I, like my co-writers, subscribe to a number of writing blogs. We’ve already learned a boatload about what it takes to not only write a book, but to prepare to and then publish it. We’re not even going it alone; there are three of us. I am in awe of those who do and have completed this journey all by themselves.
Personally, the biggest thing I’ve learned, so far, is that I have a lot in common with Jon Snow: I know nothing.
This realization has left me feeling more overwhelmed than ever. The more I read, it seems that getting the thing published is actually the easy part. It’s the finding of readers (and keeping them) that’s really difficult. Not only that, but there is no one right way to do it.
Take Social Media, for instance. We already have a blog, Twitter, Facebook and Pinterest. The latest thing I’ve read tells me we also need not only a newsletter, but a “street team”! Excuse me?
A street team is a term used in marketing to describe a group of people who ‘hit the streets’ promoting an event or a product.
Once, in my “yout“, I volunteered to be a part of a “street team” for a radio station, duties to include handing out hats, t-shirts, bumper stickers, key chains, etc. – anything on which the station’s call letters could be printed.
We were paid in cassette tapes (yes, it was that long ago – don’t judge), usually by bands no one had yet heard of and probably never would, free admission to clubs and occasionally, concert tickets.
So what does that mean for a writer? Do we need t-shirts? Well, maybe. Just like with the radio stations, it’s about promotion, not just for a single book, but for the author (or in our case authors).

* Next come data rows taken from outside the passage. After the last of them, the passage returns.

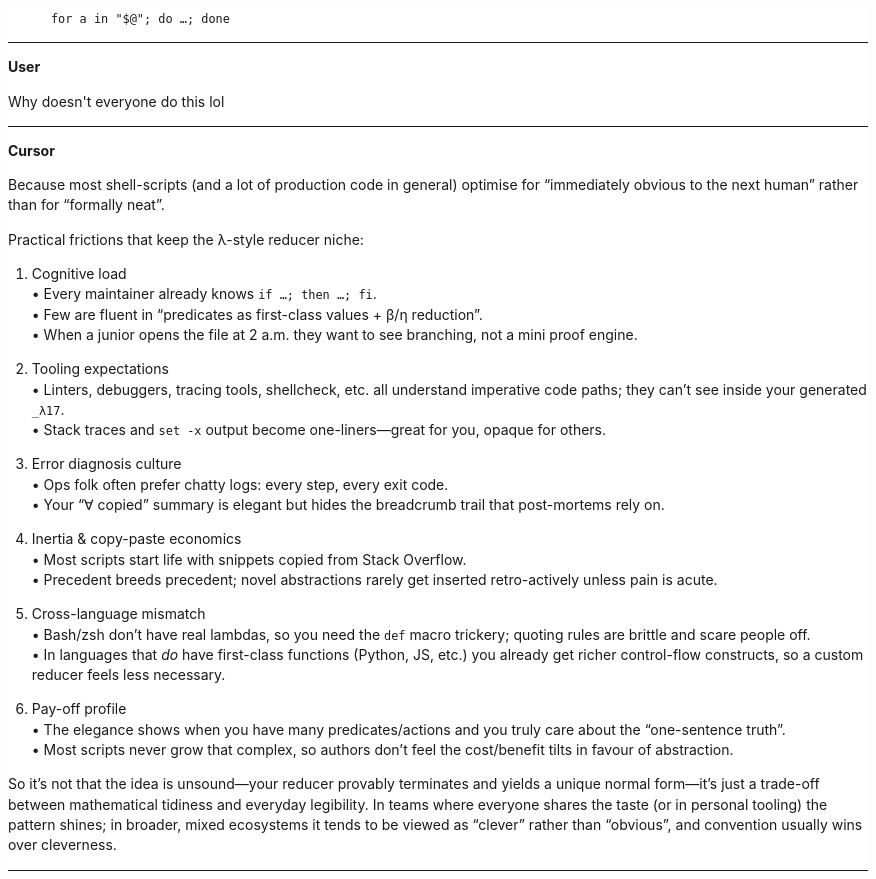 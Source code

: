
 ```plaintext
      for a in "$@"; do …; done
```

---

**User**

Why doesn't everyone do this lol

---

**Cursor**

Because most shell-scripts (and a lot of production code in general) optimise for
“immediately obvious to the next human” rather than for
“formally neat”.

Practical frictions that keep the λ-style reducer niche:

1. Cognitive load  
   • Every maintainer already knows `if …; then …; fi`.  
   • Few are fluent in “predicates as first-class values + β/η reduction”.  
   • When a junior opens the file at 2 a.m. they want to see branching,
     not a mini proof engine.

2. Tooling expectations  
   • Linters, debuggers, tracing tools, shellcheck, etc. all understand
     imperative code paths; they can’t see inside your generated `_λ17`.  
   • Stack traces and `set -x` output become one-liners—great for you,
     opaque for others.

3. Error diagnosis culture  
   • Ops folk often prefer chatty logs: every step, every exit code.  
   • Your “∀ copied” summary is elegant but hides the breadcrumb trail
     that post-mortems rely on.

4. Inertia & copy-paste economics  
   • Most scripts start life with snippets copied from Stack Overflow.  
   • Precedent breeds precedent; novel abstractions rarely get inserted
     retro-actively unless pain is acute.

5. Cross-language mismatch  
   • Bash/zsh don’t have real lambdas, so you need the `def` macro
     trickery; quoting rules are brittle and scare people off.  
   • In languages that *do* have first-class functions (Python, JS, etc.)
     you already get richer control-flow constructs, so a custom reducer
     feels less necessary.

6. Pay-off profile  
   • The elegance shows when you have many predicates/actions and you
     truly care about the “one-sentence truth”.  
   • Most scripts never grow that complex, so authors don’t feel the
     cost/benefit tilts in favour of abstraction.

So it’s not that the idea is unsound—your reducer provably terminates
and yields a unique normal form—it’s just a trade-off between mathematical
tidiness and everyday legibility.  In teams where everyone shares the
taste (or in personal tooling) the pattern shines; in broader, mixed
ecosystems it tends to be viewed as “clever” rather than “obvious”, and
convention usually wins over cleverness.

---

It’s about connecting with readers on a personal level and forming attachments. A writer’s street team becomes something like a club built on a shared appreciation for the writing. The goal is that the members of the club or team will then go out into the world (or the internet) and talk about you and your work – because your team wants to help you succeed.
All of that sounds lovely, like we’ll all be sitting in a circle, virtual or otherwise, and singing Kumbayah together, but where did these club members come from?
That’s where the newsletter comes in. The newsletter operates kind of like a church bulletin, alerting subscribers to the things they may have missed on the blog or elsewhere, as well as serving as a place for writers to share aspects of their personal lives, talk about things they’re excited about and discover common interests, etc. Again it’s about connection and forming attachments. The newsletter also feeds more content to your Twitter, Facebook, Pinterest, etc etc etc.
That sounds good. So am I advocating that we three start a newsletter right this very minute? No. For one thing, we’re finally getting the hang of this blogging thing. We’re starting to gain some traction, but we don’t need to immediately swamp each other or our readers with something new – just my opinion. We haven’t discussed it yet and my partners may disagree. We also may read something else tomorrow that says we don’t need any of this stuff and will tell us about what we really need.
I’ll be honest, I’d rather do almost anything than think about the hard stuff like choosing which path to publication to take, how to market a book and then keep readers coming back for more. “I just want to write”, she whined. But that’s not only naïve, since I’m pretty sure that no one will be knocking on any of our doors asking to see what we’ve written, it’s selfish. What about my co-writers? This is not their favorite part of the process either. So, at least we’ve got that going for us. All three of us get to learn how to do the hard stuff. We’re in this together and for the long haul. And we’ve already got t-shirts.